--- START ---

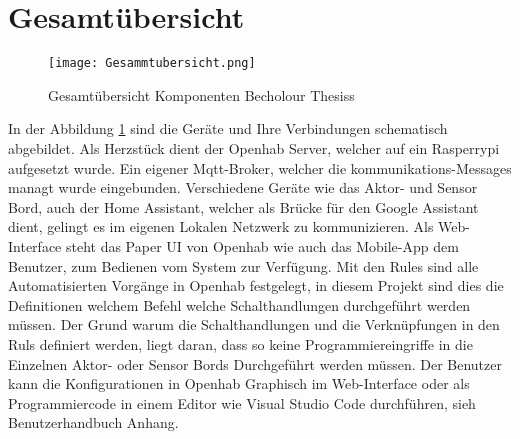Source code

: \section{Gesamtübersicht}
\begin{figure}[H]
\centering
\texttt{[image: Gesammtubersicht.png]}
\caption{Gesamtübersicht Komponenten Becholour Thesiss }
\label{pic: Gesamtübersicht}
\end{figure}
In der Abbildung \ref{pic: Gesamtübersicht} sind die Geräte und Ihre Verbindungen schematisch abgebildet. Als Herzstück dient der Openhab Server, welcher auf ein Rasperrypi aufgesetzt wurde. Ein eigener Mqtt-Broker, welcher die kommunikations-Messages managt wurde eingebunden. Verschiedene Geräte wie das Aktor- und Sensor Bord, auch der Home Assistant, welcher als Brücke für den Google Assistant dient, gelingt es im eigenen Lokalen Netzwerk zu kommunizieren. Als Web-Interface steht das Paper UI von Openhab wie auch das Mobile-App dem Benutzer, zum Bedienen vom System zur Verfügung. Mit den Rules sind alle Automatisierten Vorgänge in Openhab festgelegt, in diesem Projekt sind dies die Definitionen welchem Befehl welche Schalthandlungen durchgeführt werden müssen. Der Grund warum die Schalthandlungen und die Verknüpfungen in den Ruls definiert werden, liegt daran, dass so keine Programmiereingriffe in die Einzelnen Aktor- oder Sensor Bords Durchgeführt werden müssen. Der Benutzer kann die Konfigurationen in Openhab Graphisch im Web-Interface oder als Programmiercode in einem Editor wie Visual Studio Code durchführen, sieh Benutzerhandbuch Anhang.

--- END ---

> [Instructions for the task]: The expected output is each record, copied exactly, and nothing in place of the pictures.

> [Output of the task]:
Source code

: \section{Gesamtübersicht}
\begin{figure}[H]
\centering
\texttt{[image: Gesammtubersicht.png]}
\caption{Gesamtübersicht Komponenten Becholour Thesiss }
\label{pic: Gesamtübersicht}
\end{figure}
In der Abbildung \ref{pic: Gesamtübersicht} sind die Geräte und Ihre Verbindungen schematisch abgebildet. Als Herzstück dient der Openhab Server, welcher auf ein Rasperrypi aufgesetzt wurde. Ein eigener Mqtt-Broker, welcher die kommunikations-Messages managt wurde eingebunden. Verschiedene Geräte wie das Aktor- und Sensor Bord, auch der Home Assistant, welcher als Brücke für den Google Assistant dient, gelingt es im eigenen Lokalen Netzwerk zu kommunizieren. Als Web-Interface steht das Paper UI von Openhab wie auch das Mobile-App dem Benutzer, zum Bedienen vom System zur Verfügung. Mit den Rules sind alle Automatisierten Vorgänge in Openhab festgelegt, in diesem Projekt sind dies die Definitionen welchem Befehl welche Schalthandlungen durchgeführt werden müssen. Der Grund warum die Schalthandlungen und die Verknüpfungen in den Ruls definiert werden, liegt daran, dass so keine Programmiereingriffe in die Einzelnen Aktor- oder Sensor Bords Durchgeführt werden müssen. Der Benutzer kann die Konfigurationen in Openhab Graphisch im Web-Interface oder als Programmiercode in einem Editor wie Visual Studio Code durchführen, sieh Benutzerhandbuch Anhang.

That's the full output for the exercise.